(Stored data entries)
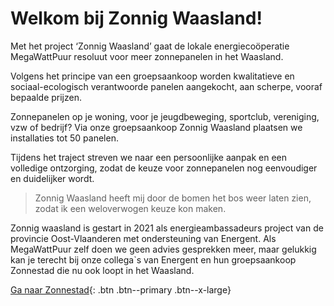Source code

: ---
---

# Welkom bij Zonnig Waasland!

Met het project ‘Zonnig Waasland’ gaat de lokale energiecoöperatie MegaWattPuur
resoluut voor meer zonnepanelen in het Waasland.

Volgens het principe van een groepsaankoop worden kwalitatieve en
sociaal-ecologisch verantwoorde panelen aangekocht, aan scherpe, vooraf
bepaalde prijzen.

Zonnepanelen op je woning, voor je jeugdbeweging, sportclub, vereniging, vzw of
bedrijf?  Via onze groepsaankoop Zonnig Waasland plaatsen we installaties tot
50 panelen.

Tijdens het traject streven we naar een persoonlijke aanpak en een volledige
ontzorging, zodat de keuze voor zonnepanelen nog eenvoudiger en duidelijker
wordt.

> Zonnig Waasland heeft mij door de bomen het bos weer laten zien, zodat ik een weloverwogen keuze kon maken.

Zonnig waasland is gestart in 2021 als energieambassadeurs project van de
provincie Oost-Vlaanderen met ondersteuning van Energent.
Als MegaWattPuur zelf doen we geen advies gesprekken meer, maar gelukkig kan je
terecht bij onze collega`s van Energent en hun groepsaankoop Zonnestad die nu
ook loopt in het Waasland.

[Ga naar Zonnestad](https://zonnestad.energent.be/){: .btn .btn--primary .btn--x-large}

WORK REQUEST>
These entries are to be printed again word for word, except for the pictures.

RESULT>
Source code

: ---
---

# Welkom bij Zonnig Waasland!

Met het project ‘Zonnig Waasland’ gaat de lokale energiecoöperatie MegaWattPuur
resoluut voor meer zonnepanelen in het Waasland.

Volgens het principe van een groepsaankoop worden kwalitatieve en
sociaal-ecologisch verantwoorde panelen aangekocht, aan scherpe, vooraf
bepaalde prijzen.

Zonnepanelen op je woning, voor je jeugdbeweging, sportclub, vereniging, vzw of
bedrijf?  Via onze groepsaankoop Zonnig Waasland plaatsen we installaties tot
50 panelen.

Tijdens het traject streven we naar een persoonlijke aanpak en een volledige
ontzorging, zodat de keuze voor zonnepanelen nog eenvoudiger en duidelijker
wordt.

> Zonnig Waasland heeft mij door de bomen het bos weer laten zien, zodat ik een weloverwogen keuze kon maken.

Zonnig waasland is gestart in 2021 als energieambassadeurs project van de
provincie Oost-Vlaanderen met ondersteuning van Energent.
Als MegaWattPuur zelf doen we geen advies gesprekken meer, maar gelukkig kan je
terecht bij onze collega`s van Energent en hun groepsaankoop Zonnestad die nu
ook loopt in het Waasland.

[Ga naar Zonnestad](https://zonnestad.energent.be/){: .btn .btn--primary .btn--x-large}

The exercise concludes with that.